_PROBLEM DESCRIPTION_
Scan the entries below for "GSAP" and copy each line that holds it.

Pictures paired with source code
════════════════════
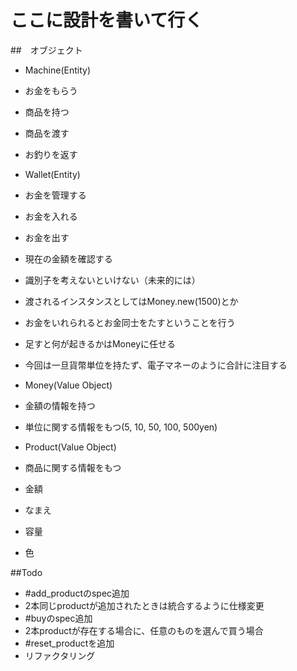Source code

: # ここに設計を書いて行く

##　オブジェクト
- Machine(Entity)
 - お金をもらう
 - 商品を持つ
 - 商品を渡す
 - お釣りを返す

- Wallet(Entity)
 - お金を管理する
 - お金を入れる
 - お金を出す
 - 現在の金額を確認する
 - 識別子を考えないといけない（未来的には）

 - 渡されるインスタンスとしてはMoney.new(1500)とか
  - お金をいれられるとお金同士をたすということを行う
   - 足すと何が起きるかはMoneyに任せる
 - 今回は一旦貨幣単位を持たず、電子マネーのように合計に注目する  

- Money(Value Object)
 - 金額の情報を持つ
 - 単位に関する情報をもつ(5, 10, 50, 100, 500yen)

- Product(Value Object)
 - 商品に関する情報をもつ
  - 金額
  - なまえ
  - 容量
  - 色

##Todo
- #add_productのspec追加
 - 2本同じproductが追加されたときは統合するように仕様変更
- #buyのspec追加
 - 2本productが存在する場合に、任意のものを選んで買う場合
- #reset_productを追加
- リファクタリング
════════════════════
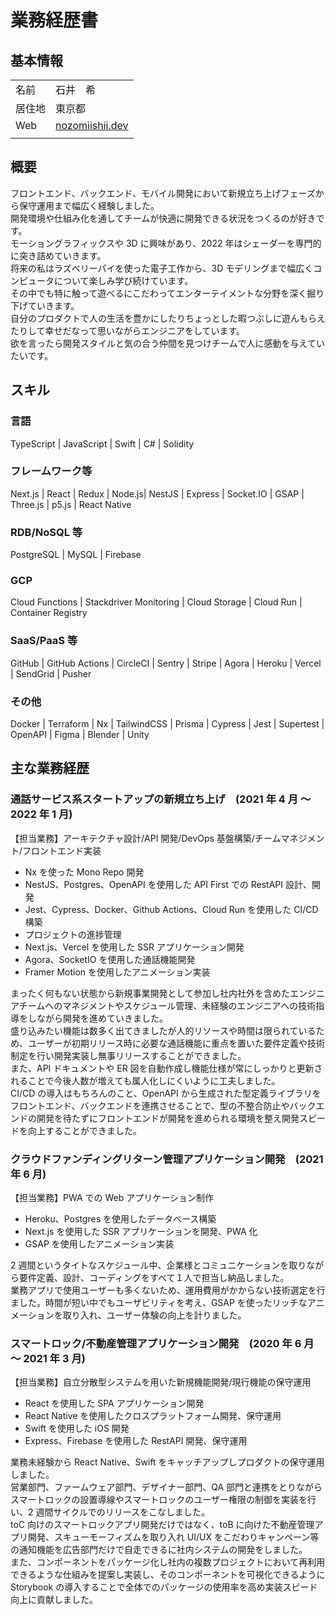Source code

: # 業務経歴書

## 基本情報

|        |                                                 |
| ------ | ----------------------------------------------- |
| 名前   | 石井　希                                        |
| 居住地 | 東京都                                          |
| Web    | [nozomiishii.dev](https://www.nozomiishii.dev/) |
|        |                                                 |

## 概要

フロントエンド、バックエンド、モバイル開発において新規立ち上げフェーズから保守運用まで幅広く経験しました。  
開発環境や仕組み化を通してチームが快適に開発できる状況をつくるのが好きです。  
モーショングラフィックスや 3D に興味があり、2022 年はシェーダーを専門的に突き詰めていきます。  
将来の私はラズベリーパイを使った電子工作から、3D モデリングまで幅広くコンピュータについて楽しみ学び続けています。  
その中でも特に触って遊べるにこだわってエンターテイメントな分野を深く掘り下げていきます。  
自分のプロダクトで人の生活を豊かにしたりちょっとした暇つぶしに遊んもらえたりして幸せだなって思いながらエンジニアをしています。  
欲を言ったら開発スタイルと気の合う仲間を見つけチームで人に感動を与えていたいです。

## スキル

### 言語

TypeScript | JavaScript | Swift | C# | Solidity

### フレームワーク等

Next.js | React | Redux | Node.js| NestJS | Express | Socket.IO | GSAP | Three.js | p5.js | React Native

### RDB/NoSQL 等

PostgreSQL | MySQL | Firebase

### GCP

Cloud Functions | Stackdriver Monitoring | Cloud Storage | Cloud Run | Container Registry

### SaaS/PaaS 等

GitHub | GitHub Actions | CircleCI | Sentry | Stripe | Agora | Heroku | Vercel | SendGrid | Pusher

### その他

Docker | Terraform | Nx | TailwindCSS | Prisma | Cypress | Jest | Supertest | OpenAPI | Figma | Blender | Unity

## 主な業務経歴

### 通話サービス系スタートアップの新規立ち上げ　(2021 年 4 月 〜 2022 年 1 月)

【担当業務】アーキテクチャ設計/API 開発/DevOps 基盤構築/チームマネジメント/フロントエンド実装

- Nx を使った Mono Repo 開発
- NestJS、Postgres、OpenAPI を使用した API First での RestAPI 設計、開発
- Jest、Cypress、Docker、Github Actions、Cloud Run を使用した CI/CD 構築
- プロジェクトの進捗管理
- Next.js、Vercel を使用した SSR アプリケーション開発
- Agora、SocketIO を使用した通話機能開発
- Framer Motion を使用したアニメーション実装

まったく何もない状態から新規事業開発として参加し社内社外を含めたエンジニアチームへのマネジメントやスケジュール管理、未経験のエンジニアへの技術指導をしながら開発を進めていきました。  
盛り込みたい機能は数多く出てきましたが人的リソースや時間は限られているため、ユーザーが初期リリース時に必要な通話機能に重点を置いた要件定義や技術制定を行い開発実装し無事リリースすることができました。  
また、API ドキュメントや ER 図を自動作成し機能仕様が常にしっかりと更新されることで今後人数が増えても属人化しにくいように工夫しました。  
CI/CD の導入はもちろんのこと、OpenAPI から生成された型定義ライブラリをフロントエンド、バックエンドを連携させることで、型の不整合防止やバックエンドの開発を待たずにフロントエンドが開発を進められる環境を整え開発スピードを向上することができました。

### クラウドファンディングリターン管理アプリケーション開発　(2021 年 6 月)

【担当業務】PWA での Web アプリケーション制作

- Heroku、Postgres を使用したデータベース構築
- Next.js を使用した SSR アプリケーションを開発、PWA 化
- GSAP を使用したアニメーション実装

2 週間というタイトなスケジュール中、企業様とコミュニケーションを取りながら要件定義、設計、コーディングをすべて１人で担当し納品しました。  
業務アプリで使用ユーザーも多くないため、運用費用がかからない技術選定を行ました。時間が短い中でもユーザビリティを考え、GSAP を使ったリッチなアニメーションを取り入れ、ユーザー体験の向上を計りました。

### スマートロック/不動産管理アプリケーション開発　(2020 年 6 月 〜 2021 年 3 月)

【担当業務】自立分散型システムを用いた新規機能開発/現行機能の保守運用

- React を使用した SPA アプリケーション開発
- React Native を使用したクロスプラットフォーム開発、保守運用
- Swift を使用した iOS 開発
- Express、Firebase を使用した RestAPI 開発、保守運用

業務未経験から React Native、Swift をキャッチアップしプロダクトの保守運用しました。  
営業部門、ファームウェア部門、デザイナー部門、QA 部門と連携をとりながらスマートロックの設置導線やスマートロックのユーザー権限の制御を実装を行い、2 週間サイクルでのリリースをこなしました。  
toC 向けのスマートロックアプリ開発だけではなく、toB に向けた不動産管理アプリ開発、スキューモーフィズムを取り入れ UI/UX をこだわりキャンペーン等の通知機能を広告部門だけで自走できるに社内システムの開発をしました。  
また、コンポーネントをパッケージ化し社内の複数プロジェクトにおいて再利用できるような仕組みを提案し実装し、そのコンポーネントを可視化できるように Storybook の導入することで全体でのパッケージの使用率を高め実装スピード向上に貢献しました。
════════════════════
_FINISHED TASK_
Next.js | React | Redux | Node.js| NestJS | Express | Socket.IO | GSAP | Three.js | p5.js | React Native
- GSAP を使用したアニメーション実装
業務アプリで使用ユーザーも多くないため、運用費用がかからない技術選定を行ました。時間が短い中でもユーザビリティを考え、GSAP を使ったリッチなアニメーションを取り入れ、ユーザー体験の向上を計りました。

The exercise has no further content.